One of the latest products that SAP has incorporated in its Business Intelligence Suite is SAP Predictive Analysis. Essentially, this product shares its main interface with SAP Lumira (formerly SAP Visual Intelligence) but the added value comes from the Predict workspace where you can find a series of algorithms to build predictive models. With these models you can display projected data behavior and trends in your visualizations, discover hidden insights and relationships in your data, among lots of other possibilities. Obviously, this proves to be very useful to make decisions based on the possible outcome of future events, or build intelligent strategies based on insights that otherwise are not clear to see. It doesn’t matter what industry a company belongs to, almost every finance department plans a budget for a fiscal year, records the actual values, and as the year progresses builds a forecast to see how the rest of the months will look like. In this article this is exactly what I will show, a very simple model to do a quick forecast based on revenue obtained in the last 5 years. The idea is that you understand the steps involved so you can build a model like this with any data series you like. At any moment you can click on the images to enlarge them.
Importing the data
Predictive Analysis supports several data sources, in this case I used a CSV file as shown below. You can also import data from excel files, Freehand SQL, Universes from BOXI 3.1 and BI4 repositories, and bring data from SAP HANA too!

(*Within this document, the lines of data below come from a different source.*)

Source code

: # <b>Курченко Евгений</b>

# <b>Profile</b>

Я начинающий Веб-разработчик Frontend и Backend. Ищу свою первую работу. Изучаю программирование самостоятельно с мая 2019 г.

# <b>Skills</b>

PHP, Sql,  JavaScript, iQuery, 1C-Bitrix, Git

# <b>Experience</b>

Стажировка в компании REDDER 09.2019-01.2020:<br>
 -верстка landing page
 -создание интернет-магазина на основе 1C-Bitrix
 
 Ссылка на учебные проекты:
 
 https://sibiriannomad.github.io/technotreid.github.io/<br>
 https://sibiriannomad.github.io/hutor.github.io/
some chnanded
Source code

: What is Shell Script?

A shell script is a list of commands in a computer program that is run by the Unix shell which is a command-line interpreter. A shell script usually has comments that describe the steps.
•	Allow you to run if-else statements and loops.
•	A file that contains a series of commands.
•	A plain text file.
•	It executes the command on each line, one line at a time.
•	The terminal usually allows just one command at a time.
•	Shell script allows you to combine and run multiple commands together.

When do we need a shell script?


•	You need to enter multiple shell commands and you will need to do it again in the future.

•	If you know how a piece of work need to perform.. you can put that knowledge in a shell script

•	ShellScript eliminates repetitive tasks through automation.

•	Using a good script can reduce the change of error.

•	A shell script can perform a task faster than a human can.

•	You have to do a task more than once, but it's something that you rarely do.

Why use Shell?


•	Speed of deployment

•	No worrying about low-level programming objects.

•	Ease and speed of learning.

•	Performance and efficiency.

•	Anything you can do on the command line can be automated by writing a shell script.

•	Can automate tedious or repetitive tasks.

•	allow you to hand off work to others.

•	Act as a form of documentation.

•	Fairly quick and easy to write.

After importing the file, the tool heads to the Prepare workspace where you can treat the data before applying the algorithms. Here you can filter data, order data or even merge with other data sets. However, for the sake of the simplicity of this exercise I will leave it as it is and go directly to the Predict workspace.

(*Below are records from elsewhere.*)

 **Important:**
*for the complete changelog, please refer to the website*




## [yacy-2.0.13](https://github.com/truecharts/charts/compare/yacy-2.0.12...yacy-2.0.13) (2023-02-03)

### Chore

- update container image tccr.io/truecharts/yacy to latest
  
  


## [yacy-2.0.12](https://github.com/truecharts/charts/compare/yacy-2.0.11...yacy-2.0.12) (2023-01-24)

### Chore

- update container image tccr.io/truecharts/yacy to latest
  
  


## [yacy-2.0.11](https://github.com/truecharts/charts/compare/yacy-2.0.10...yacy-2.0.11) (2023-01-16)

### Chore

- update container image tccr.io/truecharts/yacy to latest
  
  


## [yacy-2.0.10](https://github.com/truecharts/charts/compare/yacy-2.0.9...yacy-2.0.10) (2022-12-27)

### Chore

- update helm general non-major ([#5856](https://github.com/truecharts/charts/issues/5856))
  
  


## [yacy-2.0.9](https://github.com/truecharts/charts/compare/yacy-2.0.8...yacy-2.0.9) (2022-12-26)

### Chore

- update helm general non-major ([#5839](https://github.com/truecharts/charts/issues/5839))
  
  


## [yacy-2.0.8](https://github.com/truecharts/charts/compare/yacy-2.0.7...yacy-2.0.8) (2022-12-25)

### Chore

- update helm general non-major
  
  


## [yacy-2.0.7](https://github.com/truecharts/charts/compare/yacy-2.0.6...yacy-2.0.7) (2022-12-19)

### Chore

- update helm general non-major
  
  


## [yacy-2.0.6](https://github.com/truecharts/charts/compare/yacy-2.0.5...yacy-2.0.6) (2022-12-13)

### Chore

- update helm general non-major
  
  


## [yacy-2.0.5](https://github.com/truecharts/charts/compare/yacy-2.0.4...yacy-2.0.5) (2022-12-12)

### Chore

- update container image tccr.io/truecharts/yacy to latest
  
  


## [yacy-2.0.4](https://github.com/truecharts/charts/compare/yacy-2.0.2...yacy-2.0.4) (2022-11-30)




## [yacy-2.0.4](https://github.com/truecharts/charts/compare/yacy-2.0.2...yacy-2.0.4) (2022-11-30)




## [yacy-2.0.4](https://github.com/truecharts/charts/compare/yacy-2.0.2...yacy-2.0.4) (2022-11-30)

Build the Predictive model
In the Predict workspace, the upper sections lets you browse the different Algorithms available, use Data Preparation objects to perform additional data manipulation before or after executing the algorithms, and finally in the Data Writers tab you can write the results in database tables with JDBC drivers or in CSV files, as I will do in this case. Note that the R statistical algorithms are not enabled by default, to do so follow the steps in this article and you will have them ready in a moment.
As you can see, my model consists of the CSV data source I defined earlier, a Time Series algorithm to do the predictive "magic" and a CSV data writer where to put the results. The following steps will focus exclusively on the predictive algorithm and the native visualization capabilities of the tool.
Configure and Execute
For this exercise, I selected the R Triple Exponential Smoothing algorithm. In short terms, this algorithm is an exponential smoothing technique that can be applied to a time series data that takes into account seasonal changes as well as trends to build forecasts. You also have simpler algorithms as the R Double Exponential Smoothing that considers the data series and its trends, as well as the R Single Exponential Smoothing algorithm that builds output based on the data series only. The selected one is the most accurate to the sample data I have in this exercise, since:
- It is time series data because it has revenue per month for the last 5 years
- It needs to consider seasonal changes since historically the company has obtained higher revenue in December timeframe
- Also, trends are important since there are periods of the year where revenue increases or decreases
Double clicking on the algorithm opens a window where you can configure its parameters.
In the Primary Parameters section I set them up as follows:
- The output mode is a forecast, in other cases a trend might be desired
- The dependant column is Revenue since this is the variable I want to predict
- Period, is the time split I desire (Months in this case)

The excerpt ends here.